*** Supplied records Section Begins ***

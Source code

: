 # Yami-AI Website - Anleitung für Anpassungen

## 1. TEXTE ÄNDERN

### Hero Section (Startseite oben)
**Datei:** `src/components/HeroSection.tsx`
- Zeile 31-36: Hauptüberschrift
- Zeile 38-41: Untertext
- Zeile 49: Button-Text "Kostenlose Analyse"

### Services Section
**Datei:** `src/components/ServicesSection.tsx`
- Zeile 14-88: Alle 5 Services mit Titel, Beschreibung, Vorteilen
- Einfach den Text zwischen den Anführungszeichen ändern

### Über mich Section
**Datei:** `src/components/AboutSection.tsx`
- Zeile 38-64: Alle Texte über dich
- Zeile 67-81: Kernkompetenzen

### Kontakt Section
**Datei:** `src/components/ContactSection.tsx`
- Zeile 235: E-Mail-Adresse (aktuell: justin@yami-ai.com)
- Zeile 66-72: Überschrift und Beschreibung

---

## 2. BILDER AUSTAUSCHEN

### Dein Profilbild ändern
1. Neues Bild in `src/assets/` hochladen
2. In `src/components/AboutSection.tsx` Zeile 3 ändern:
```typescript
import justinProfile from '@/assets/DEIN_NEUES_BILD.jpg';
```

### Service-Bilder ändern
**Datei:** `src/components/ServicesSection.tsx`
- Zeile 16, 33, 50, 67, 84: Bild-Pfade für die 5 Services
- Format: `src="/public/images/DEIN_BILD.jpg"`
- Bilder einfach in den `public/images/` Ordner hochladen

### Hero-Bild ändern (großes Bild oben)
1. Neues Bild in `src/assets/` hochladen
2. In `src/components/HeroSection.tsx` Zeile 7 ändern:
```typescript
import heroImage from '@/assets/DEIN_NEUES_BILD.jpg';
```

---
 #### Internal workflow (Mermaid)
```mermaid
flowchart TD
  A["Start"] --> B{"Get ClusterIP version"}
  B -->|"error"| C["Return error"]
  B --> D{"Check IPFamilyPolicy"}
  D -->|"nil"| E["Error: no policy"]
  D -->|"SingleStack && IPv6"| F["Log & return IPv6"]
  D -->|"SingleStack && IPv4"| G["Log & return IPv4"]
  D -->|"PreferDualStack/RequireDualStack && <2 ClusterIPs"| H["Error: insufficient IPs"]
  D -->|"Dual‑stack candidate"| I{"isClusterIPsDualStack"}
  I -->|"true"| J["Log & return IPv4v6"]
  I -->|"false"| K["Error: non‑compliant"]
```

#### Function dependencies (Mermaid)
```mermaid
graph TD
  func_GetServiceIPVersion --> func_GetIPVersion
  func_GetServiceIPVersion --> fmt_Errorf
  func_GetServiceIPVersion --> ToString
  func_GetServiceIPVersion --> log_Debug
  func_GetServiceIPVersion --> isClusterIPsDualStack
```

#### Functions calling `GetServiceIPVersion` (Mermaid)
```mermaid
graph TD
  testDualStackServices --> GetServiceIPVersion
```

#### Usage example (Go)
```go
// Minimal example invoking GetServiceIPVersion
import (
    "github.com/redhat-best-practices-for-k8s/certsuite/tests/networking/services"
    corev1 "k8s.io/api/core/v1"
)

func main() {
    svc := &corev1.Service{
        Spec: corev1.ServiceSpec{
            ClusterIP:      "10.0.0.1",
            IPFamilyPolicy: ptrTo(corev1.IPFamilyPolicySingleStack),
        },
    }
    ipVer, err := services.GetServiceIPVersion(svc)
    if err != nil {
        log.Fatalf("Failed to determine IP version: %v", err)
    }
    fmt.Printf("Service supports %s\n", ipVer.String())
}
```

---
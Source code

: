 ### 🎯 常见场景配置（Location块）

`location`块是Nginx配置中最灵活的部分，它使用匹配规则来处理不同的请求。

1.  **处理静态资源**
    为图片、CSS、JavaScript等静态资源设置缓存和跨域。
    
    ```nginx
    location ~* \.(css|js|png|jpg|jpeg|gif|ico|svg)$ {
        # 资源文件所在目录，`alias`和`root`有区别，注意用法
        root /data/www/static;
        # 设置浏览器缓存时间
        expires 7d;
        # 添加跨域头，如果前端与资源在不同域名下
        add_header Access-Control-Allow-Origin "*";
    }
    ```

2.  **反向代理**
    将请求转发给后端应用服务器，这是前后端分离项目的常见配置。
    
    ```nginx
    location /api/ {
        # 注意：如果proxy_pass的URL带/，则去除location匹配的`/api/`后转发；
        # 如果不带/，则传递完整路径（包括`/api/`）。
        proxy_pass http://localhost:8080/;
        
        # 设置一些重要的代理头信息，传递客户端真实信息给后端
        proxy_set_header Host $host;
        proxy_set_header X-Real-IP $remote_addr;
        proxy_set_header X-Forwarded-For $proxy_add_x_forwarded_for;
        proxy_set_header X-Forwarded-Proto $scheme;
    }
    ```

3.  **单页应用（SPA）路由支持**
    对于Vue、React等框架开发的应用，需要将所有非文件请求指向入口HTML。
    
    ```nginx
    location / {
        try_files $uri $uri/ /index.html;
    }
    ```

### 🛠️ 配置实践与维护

*** Supplied records Section Ends ***
*** Supplied records Section Begins ***

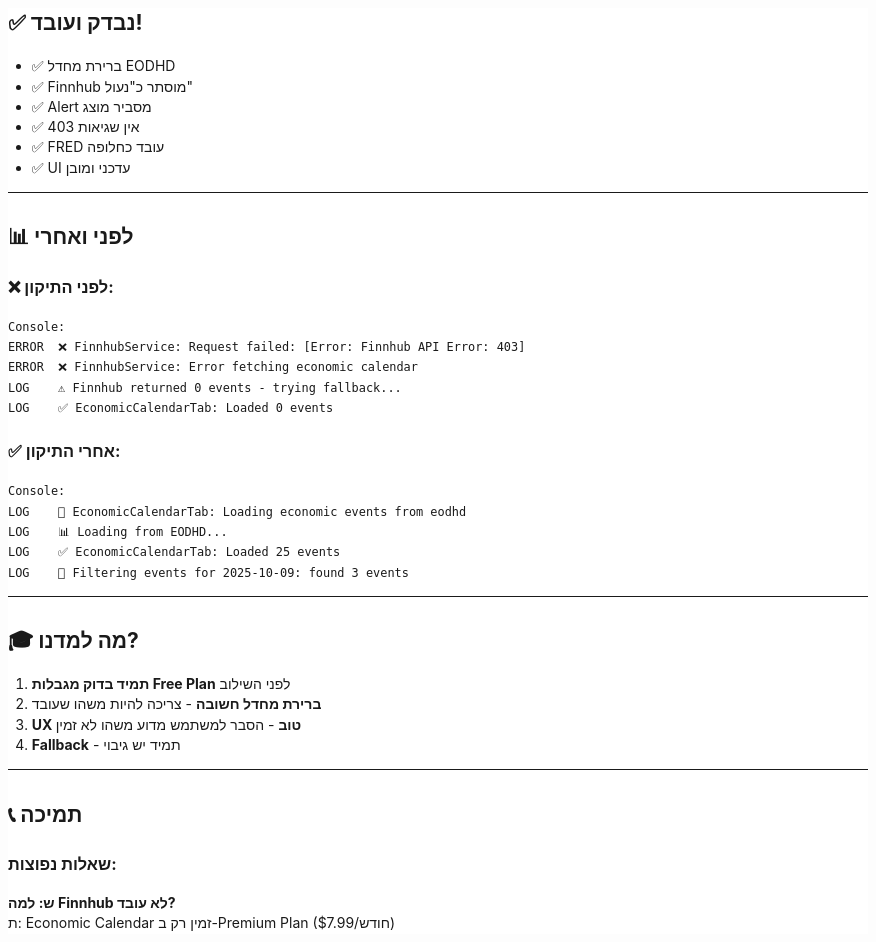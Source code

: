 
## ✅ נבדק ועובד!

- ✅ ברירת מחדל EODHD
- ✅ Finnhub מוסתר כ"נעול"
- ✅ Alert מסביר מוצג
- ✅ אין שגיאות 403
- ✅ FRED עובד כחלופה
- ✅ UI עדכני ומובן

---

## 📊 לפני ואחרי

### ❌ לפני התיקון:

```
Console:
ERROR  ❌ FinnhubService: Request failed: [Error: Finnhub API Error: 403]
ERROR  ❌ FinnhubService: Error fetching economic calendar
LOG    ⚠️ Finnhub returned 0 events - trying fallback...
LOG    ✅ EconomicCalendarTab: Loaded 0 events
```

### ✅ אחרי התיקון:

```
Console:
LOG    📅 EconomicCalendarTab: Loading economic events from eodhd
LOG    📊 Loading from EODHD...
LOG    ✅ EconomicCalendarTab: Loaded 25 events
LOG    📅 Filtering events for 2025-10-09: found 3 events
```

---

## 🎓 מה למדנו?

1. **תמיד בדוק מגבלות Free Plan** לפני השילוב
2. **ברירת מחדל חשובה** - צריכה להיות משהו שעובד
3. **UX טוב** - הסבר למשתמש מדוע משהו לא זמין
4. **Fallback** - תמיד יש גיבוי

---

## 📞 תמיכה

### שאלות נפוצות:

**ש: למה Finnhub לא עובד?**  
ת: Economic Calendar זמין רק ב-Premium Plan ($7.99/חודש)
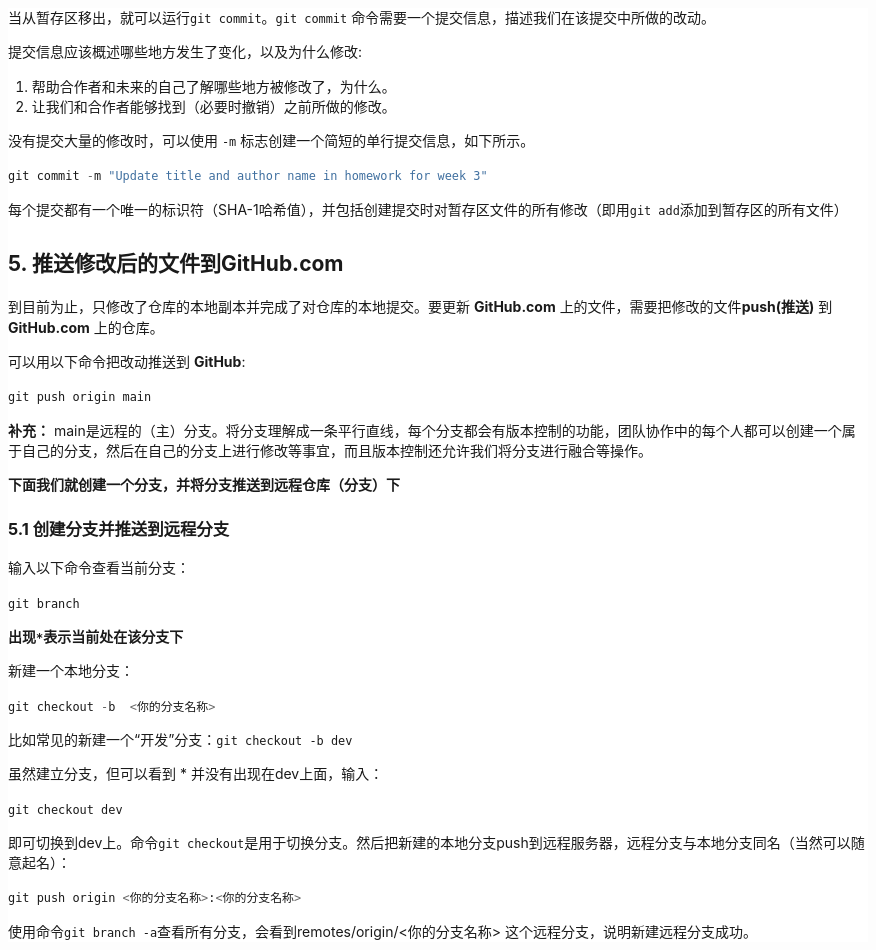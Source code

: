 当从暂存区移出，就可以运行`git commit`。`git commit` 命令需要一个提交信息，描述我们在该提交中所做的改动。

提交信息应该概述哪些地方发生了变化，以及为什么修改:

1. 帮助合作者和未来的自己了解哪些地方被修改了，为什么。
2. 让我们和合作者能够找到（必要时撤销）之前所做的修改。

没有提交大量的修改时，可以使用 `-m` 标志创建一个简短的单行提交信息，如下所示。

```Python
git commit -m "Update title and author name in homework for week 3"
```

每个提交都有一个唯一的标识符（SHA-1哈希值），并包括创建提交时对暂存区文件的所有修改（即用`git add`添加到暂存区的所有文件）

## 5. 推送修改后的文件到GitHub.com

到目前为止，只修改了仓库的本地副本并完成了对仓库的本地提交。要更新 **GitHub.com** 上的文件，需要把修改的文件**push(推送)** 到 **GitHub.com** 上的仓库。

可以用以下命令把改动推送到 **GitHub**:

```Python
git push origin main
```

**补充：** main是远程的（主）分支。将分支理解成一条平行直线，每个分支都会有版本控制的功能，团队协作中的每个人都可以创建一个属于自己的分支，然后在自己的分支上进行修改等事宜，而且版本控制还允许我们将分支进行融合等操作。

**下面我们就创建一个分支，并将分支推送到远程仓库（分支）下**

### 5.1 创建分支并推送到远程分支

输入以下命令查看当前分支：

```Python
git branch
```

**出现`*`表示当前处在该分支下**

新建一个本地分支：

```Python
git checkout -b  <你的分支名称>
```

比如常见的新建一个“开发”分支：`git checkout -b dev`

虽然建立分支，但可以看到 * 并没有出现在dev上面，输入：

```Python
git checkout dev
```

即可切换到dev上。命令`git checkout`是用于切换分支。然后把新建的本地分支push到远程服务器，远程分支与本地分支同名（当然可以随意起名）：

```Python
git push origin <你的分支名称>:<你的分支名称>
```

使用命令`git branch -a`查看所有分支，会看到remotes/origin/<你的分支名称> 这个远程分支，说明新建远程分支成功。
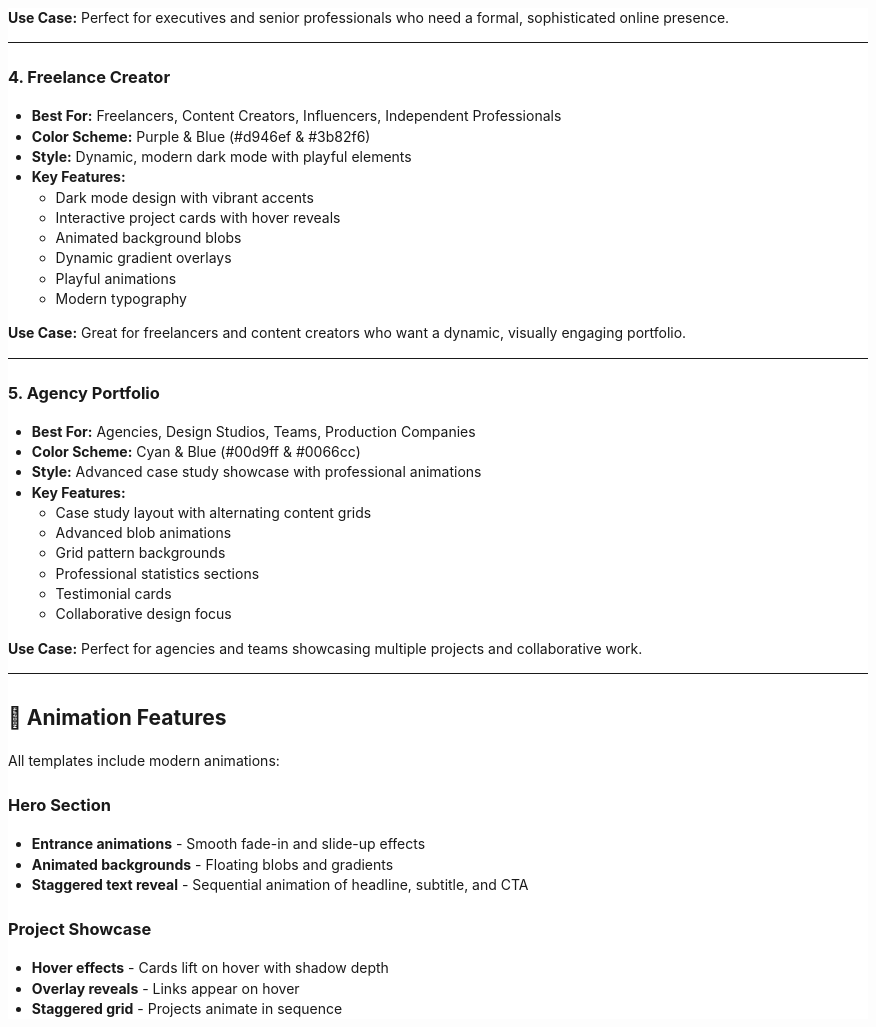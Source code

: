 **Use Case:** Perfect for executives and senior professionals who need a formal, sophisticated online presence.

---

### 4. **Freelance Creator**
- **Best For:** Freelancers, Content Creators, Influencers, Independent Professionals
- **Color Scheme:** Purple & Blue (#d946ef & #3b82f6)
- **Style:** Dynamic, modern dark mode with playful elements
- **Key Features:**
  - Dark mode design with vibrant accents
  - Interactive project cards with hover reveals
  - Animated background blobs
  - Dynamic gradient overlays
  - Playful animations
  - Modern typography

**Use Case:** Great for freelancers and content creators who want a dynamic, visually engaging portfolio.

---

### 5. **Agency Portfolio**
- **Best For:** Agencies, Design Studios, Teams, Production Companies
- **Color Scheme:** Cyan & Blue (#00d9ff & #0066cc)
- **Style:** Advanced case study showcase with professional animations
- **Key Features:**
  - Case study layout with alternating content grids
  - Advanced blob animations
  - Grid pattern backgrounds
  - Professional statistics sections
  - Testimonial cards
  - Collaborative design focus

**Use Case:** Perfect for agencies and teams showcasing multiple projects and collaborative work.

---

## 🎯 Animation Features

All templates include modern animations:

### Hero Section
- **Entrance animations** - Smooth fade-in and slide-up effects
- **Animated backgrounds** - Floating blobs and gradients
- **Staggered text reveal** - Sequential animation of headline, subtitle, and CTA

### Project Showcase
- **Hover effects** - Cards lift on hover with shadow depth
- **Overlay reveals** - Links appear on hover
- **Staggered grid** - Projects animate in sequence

*** Supplied records Section Ends ***

Your objective> Which lines above hold the string "checkout"? Please copy all of them.

Result of the task>
git checkout -b  <你的分支名称>
比如常见的新建一个“开发”分支：`git checkout -b dev`
git checkout dev
即可切换到dev上。命令`git checkout`是用于切换分支。然后把新建的本地分支push到远程服务器，远程分支与本地分支同名（当然可以随意起名）：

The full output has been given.